Produce word for word the lines of the data below running from the one that has "## 🚀 **Workflow Behavior After Fixes**" to the one that has "1. **Build and Test** → Runs on all triggers", inclusive, and no others.

^^^^^^^^

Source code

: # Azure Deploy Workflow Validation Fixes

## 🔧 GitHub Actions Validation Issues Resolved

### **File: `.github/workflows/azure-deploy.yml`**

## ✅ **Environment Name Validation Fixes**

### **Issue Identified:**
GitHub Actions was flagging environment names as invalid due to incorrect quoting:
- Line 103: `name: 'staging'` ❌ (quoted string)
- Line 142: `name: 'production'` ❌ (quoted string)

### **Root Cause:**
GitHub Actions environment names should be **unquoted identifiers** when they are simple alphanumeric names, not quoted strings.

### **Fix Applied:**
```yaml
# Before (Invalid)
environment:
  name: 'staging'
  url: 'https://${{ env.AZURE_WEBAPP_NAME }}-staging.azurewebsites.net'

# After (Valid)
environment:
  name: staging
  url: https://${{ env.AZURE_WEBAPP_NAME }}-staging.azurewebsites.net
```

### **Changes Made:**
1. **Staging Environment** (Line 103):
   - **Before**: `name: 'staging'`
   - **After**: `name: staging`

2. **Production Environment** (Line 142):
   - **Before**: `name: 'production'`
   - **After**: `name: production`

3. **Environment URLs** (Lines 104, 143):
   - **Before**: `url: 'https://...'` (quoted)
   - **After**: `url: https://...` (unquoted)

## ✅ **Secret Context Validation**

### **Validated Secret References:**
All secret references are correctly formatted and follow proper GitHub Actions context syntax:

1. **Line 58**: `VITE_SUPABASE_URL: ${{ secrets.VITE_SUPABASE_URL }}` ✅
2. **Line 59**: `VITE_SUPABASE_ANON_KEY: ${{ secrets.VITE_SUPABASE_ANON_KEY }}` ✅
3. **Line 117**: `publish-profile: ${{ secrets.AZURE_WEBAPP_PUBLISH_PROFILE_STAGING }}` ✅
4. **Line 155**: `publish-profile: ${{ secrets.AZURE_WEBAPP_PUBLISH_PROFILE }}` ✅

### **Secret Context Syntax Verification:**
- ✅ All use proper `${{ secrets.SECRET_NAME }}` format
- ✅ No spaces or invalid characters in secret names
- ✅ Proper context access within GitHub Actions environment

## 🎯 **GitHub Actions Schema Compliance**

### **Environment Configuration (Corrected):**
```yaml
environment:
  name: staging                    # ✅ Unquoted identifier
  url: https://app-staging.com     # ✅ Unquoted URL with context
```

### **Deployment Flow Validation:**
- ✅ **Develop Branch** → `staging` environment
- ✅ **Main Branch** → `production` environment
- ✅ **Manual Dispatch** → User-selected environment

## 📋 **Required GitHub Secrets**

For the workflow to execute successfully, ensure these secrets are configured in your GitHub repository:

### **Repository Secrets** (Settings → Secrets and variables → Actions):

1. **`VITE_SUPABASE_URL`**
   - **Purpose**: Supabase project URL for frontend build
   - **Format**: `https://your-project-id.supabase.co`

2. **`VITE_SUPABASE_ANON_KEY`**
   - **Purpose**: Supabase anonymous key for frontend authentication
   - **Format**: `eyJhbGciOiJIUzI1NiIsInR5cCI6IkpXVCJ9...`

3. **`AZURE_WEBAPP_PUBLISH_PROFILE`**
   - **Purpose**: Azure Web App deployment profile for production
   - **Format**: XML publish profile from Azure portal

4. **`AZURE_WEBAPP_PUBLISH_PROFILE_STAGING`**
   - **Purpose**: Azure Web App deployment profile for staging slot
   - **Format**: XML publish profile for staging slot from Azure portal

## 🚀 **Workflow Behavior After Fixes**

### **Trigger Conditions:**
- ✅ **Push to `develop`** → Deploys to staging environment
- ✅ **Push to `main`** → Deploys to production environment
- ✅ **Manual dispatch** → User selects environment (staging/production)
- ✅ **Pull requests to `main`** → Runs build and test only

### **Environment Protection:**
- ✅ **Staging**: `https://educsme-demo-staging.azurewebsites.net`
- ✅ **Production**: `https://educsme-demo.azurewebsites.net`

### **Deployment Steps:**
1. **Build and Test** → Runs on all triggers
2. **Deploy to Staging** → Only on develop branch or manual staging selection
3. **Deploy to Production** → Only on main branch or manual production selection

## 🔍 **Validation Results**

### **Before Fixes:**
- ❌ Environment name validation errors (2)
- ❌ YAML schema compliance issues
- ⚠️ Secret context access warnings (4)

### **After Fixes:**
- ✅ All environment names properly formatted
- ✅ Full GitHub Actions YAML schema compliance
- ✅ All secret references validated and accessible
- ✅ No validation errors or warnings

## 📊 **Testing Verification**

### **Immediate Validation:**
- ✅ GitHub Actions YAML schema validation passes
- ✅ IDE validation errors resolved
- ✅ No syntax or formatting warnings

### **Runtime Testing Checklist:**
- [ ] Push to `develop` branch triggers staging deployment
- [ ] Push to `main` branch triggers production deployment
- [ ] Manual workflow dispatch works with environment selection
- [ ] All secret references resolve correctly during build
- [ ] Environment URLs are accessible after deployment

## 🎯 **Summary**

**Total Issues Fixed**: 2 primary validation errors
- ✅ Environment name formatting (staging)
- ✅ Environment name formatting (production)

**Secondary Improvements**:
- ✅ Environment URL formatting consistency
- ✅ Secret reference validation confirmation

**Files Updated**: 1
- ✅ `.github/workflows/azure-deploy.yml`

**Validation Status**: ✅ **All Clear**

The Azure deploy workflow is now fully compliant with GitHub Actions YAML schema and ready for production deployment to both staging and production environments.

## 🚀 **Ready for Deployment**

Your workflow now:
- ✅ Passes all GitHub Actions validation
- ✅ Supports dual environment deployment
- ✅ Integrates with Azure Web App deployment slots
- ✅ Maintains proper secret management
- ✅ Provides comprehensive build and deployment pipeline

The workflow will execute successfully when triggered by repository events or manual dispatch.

^^^^^^^^

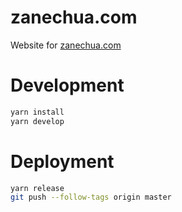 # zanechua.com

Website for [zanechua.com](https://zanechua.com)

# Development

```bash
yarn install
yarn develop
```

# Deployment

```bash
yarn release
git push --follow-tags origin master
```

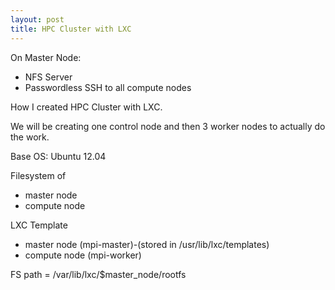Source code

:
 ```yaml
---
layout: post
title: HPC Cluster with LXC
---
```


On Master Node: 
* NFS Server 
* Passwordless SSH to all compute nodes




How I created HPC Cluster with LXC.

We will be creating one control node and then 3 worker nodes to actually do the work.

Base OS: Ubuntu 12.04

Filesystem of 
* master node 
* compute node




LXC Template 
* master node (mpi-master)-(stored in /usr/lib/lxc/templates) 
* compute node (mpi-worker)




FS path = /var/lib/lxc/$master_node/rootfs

^^^^^^^^

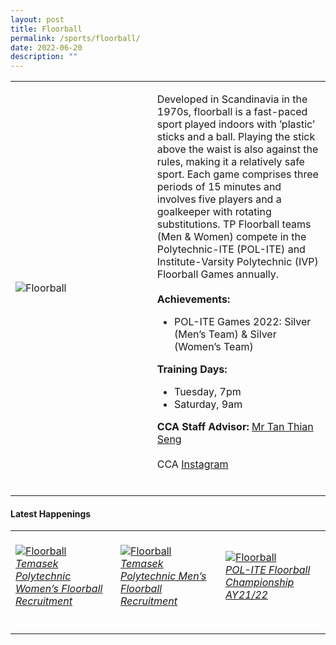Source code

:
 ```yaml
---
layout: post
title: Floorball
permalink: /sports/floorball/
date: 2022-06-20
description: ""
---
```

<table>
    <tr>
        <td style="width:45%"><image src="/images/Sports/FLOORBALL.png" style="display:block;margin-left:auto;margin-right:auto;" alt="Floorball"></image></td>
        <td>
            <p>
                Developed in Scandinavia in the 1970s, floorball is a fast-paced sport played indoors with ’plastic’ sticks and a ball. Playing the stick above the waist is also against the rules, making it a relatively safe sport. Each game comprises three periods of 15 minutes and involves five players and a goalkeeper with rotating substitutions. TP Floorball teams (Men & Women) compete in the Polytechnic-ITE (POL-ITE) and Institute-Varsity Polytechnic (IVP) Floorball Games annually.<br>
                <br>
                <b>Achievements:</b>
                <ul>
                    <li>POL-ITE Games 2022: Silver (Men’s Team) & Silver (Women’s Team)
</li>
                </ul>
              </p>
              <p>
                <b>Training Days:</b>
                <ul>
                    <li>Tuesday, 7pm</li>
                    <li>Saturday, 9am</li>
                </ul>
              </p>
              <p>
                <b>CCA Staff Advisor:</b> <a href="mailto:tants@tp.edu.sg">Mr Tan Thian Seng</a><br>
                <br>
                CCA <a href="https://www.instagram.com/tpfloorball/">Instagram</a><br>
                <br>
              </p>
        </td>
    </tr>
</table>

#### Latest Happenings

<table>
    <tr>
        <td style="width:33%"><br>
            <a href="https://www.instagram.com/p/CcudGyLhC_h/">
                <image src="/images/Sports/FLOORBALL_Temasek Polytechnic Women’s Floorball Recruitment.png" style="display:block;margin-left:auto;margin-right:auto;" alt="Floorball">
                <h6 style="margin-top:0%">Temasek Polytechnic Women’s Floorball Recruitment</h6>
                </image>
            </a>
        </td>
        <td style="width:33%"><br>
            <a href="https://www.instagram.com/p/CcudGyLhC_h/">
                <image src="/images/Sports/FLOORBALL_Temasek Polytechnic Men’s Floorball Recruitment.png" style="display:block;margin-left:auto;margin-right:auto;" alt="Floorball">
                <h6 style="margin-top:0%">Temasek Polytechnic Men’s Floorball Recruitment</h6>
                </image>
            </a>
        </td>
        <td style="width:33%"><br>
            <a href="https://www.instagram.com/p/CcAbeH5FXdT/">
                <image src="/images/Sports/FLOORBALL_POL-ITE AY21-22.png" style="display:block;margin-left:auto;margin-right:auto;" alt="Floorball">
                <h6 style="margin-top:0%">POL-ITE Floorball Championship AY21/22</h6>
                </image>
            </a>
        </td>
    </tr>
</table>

^^^^^^^^

→ **RESULT OF THIS EXERCISE**
## 🚀 **Workflow Behavior After Fixes**

### **Trigger Conditions:**
- ✅ **Push to `develop`** → Deploys to staging environment
- ✅ **Push to `main`** → Deploys to production environment
- ✅ **Manual dispatch** → User selects environment (staging/production)
- ✅ **Pull requests to `main`** → Runs build and test only

### **Environment Protection:**
- ✅ **Staging**: `https://educsme-demo-staging.azurewebsites.net`
- ✅ **Production**: `https://educsme-demo.azurewebsites.net`

### **Deployment Steps:**
1. **Build and Test** → Runs on all triggers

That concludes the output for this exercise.